Key Words: grazing management, light interception, Panicum maximum, stability index, tiller
The tiller is the basic unit used in the production of forage grasses, which utilize tillering as a means of growth and mainly of survival (Hodgson, 1990). Species persistence in pasture is associated with the maintenance of plant populations and their production over time (Matthew et al., 2000), which is linked to a dynamic and harmonious balance between mortality and appearance of tillers, in a way that all dead tillers are replaced by new tillers (Da Silva et al., 2008). If the tiller replacement fails or if the use of grasses is incorrect, resulting in consistently higher senescence than the emergence of tillers, the pasture comes into degradation (Marshall, 1987).

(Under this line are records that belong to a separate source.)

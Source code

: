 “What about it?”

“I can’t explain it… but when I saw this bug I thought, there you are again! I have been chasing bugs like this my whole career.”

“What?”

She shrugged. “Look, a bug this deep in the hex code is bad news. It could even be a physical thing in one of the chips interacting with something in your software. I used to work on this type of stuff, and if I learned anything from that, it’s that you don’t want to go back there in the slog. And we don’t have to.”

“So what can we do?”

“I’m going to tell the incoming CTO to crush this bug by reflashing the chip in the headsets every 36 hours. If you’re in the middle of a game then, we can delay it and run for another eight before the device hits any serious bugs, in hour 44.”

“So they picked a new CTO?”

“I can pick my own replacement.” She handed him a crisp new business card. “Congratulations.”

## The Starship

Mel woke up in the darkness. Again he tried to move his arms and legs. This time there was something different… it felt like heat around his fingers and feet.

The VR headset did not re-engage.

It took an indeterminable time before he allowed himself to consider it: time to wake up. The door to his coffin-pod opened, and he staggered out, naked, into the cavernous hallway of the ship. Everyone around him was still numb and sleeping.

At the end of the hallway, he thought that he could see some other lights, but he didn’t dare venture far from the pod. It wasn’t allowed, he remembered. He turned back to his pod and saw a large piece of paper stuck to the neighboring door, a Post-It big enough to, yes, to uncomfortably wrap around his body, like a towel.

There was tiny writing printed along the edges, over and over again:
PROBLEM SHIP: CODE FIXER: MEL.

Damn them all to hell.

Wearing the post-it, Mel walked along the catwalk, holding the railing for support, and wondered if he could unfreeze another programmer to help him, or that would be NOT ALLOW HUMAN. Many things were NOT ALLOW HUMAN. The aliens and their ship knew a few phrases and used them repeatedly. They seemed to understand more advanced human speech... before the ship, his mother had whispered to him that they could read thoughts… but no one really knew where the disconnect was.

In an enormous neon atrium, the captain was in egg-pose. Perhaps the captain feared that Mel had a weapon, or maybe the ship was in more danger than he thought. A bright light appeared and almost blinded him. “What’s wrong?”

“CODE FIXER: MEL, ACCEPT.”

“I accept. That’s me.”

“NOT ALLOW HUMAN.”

The quantity and quality of light incidence, varying between the year seasons, may act on the activation of buds and, therefore, on the production of new tillers (Deregibus et al., 1983; Casal et al., 1985), promoting differences in tiller density in different seasons (Difante et al., 2008; Sbrissia et al., 2010). The intensity of the grazing applied to pastures also alters the quantity and quality of light incidence reaching the interior of the canopy after defoliation, inflicting variations in tiller density. Thus, the management of the defoliation process by adjustments and combinations of frequency and intensity of grazings, among other factors, can generate different responses to the tiller density and patterns of variation (appearance, mortality and survival rates of tillers). Thus, the regrowth rate and forage mass accumulation are dependent on the magnitude of their occurrence. These structural changes promote the maintenance of the dynamic growth of forage plants and represent an adaptation to the grazing system, ensuring productivity through a better use of environmental resources, especially light (Difante et al., 2008).
Studies on tiller density seem to be a good tool to predict these variations and, thus, to determine a managing strategy for the grazing system to maintain an adequate density aimed at optimizing forage production throughout the year (Lemaire & Chapman, 1996). Therefore, this study aimed to evaluate the density patterns of tillering in guinea grass cv. Mombaca subjected to different defoliation intensities under intermittent stocking.
Material and Methods
The experiment was conducted at Embrapa Gado de Corte (CNPGC) in the municipality of Campo Grande, Mato Grosso do Sul, Brazil (20º27' S; 54º37' W; 530 m) from September 2005 to April 2007 in a pasture of Panicum maximum cv. Mombaca, with a total area of 2.25 ha, divided into nine paddocks of 0.25 ha each. The climate (Köppen classification) is tropical rainy, subtype Aw, with irregular distribution of annual precipitation, and with the occurrence of well-defined dry (May-September) and rainy (October to April) seasons (Figure 1).
To calculate the rainfall average, values of average temperature and accumulated monthly rainfall were used.
The soil was classified as Dystrophic Red Latosol (Embrapa, 1999) clayey texture, with acidic pH, low base saturation and high concentration of aluminum, and according to results of chemical analysis performed at the start of the experiment, the layer 0 to 20 cm had the following characteristics: pH in H2O = 5.05; P = 2.03 (Mehlich-1) and K = 150.90 mg/dm3; Ca+2 = 1.95; Mg+2 = 1.25; Al+3 = 0.03; H+Al = 3.81 and CTC (t) = 3.59 cmol/dm3; V = 48.5%.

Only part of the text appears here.